終章:始まりの風
「どうやら、彼女のターゲットは光輝の一族みたいですが。どうしますか?頭領殿?」
「別に。闇珠との争いは昔から続くもの、ただ天牙衆の頭領として一族外に被害者を出すようならば彼女達との決着をつけるまでだ」
迷いのない聖の言葉に晶は微笑む。
(この頭領殿の手腕にかけてみましょうか)
「いいでしょう。天牙衆の者として同じように一族外の者を守る任のお手伝いはお引き受けしましょう。
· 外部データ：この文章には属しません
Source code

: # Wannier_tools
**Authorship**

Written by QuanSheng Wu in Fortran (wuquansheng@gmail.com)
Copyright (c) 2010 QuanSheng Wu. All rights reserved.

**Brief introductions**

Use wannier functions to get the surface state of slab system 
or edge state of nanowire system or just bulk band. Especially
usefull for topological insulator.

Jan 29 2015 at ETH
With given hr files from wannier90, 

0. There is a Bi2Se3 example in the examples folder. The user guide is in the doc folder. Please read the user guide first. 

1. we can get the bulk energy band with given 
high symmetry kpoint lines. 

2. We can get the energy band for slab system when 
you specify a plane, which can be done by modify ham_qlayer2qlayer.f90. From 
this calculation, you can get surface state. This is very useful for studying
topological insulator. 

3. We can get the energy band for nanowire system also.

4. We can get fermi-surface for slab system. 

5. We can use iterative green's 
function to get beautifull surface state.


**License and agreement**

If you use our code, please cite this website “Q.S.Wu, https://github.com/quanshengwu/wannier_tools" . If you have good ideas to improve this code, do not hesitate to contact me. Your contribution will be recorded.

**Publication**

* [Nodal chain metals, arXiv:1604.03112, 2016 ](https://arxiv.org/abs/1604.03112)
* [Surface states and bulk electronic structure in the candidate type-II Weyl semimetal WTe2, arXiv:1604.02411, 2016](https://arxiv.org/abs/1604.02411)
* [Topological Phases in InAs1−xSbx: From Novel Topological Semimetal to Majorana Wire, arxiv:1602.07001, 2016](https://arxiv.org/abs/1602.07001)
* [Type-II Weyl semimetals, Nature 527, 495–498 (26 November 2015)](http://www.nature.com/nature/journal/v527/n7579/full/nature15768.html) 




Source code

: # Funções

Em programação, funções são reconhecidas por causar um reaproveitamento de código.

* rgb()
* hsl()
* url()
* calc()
ただ、光輝内部のことについての介入は控えさせてもらいますが」
「それでいい。疾風殿はどうする?」
「俺も手伝う。もう、関係ない人々から感染者を出すようなことはしてはならない」
先ほどまで凛がいた場所を睨みながら、疾風は答える。
そして疾風の強い言葉に他の面々も頷く。
「それではこの時を持って正式な天牙衆結成とする」
聖は、頭領として宣言した。
これにより、疾風達の天牙衆としての戦いが始まりを告げる。
疾風は、改めて己に誓う。
(扉を守り、感染者を出さないこと。それが俺の成すべきことだ!!)
「さぁ、帰ろう。疾風」
雪に促され、公園の出口へと向かう。
「俺、頑張るから。上野さんの分も」
誰にも聞かれなぬように疾風は1人呟いた。
これは、始まり。
これから続くであろう争いとその先に待つ未来は、見えない。
それでも、自分達は戦い続ける。
そしてこの身から風が吹くかぎり、疾風の戦いは終わらない。
始まりの風は吹いたばかり、その風が行きつく先はいずこ?
これで「始まりの風」は終了です。
長い序章が終わりを告げました。ここまで書けてホッとしてます。
疾風達の話しはまだ続きますが、ひとまずここでエンドマークをつけさせてください。